Circling back to this, I have a couple thoughts. The first is a question: when you say you can't write the scene with the serial killer, you're talking about the scene before the serial killer dies, right? Not the scene after his corpse sits up?

If so, then what if you played it for laughs? I'm thinking of Hong's interaction with the customer in the opening scene of Vampire's Don't Wait Tables. The one where she picks up on the guy's racism and leans hard into that stereotype. The reader (and Jemmy, who is watching) know that Hong isn't at all like the woman she's portraying, and it's funny watching her ham it up for the oblivious customer.

What if you did something similar here? As a reader, we know the power dynamic is completely the opposite of what the serial killer believes it to be.
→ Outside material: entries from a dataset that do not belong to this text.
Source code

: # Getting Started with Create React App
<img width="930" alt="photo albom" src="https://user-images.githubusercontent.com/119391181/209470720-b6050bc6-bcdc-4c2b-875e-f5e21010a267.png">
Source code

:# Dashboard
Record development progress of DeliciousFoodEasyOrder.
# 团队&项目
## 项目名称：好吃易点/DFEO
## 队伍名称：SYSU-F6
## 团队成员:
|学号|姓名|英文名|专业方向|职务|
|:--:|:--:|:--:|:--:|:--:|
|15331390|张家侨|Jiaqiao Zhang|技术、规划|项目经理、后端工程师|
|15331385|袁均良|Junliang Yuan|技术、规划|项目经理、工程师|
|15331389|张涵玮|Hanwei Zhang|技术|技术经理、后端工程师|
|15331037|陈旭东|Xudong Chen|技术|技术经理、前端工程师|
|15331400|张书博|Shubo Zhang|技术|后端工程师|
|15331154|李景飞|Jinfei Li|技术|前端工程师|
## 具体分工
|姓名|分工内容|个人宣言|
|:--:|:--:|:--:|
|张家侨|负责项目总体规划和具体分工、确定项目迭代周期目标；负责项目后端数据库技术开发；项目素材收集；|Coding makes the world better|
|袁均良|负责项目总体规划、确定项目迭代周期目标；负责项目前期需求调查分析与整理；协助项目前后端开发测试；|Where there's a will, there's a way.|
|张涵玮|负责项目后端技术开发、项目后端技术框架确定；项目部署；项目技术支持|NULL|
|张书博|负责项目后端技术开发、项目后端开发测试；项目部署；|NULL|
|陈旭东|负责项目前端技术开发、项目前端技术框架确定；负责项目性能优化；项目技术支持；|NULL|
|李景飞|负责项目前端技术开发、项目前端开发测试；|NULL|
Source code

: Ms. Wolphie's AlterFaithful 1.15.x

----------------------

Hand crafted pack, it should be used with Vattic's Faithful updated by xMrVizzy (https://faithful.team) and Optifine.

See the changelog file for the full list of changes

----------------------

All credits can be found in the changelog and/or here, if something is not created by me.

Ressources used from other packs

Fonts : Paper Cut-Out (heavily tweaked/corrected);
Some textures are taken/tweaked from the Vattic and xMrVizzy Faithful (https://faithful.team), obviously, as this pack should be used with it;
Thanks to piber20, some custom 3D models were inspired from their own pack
So maybe play up the serial killer's desire to appear menacing and terrifying in his victim's eyes and then have some fun with Hong's reaction to that. Maybe she enjoys playing along and pretending to be scared right up until the end when he's about to "kill" her and she flips the script. Or maybe she reacts with boredom after each thing he says or does that's meant to terrify her and he can't figure out what's going on.

A completely different option would be to introduce a third character to create some tension. What if the serial killer already has another woman confined in his upstate cabin? Hong's life is not in danger, but this other woman's life certainly is. Hong has to dispatch the guy in a way that doesn't endanger her life, and maybe also in a way that doesn't reveal she's a vampire. Her life spared, the woman flees the cabin, and right afterward the corpse sits up and speaks to Hong.

Just a few off-the-cuff thoughts. Good luck!
 
OK, could the serial killer also be a vampire, with the MFC realizing it (almost) too late? She sudden realizes that she's not up against a normal person, but somebody at least her equal.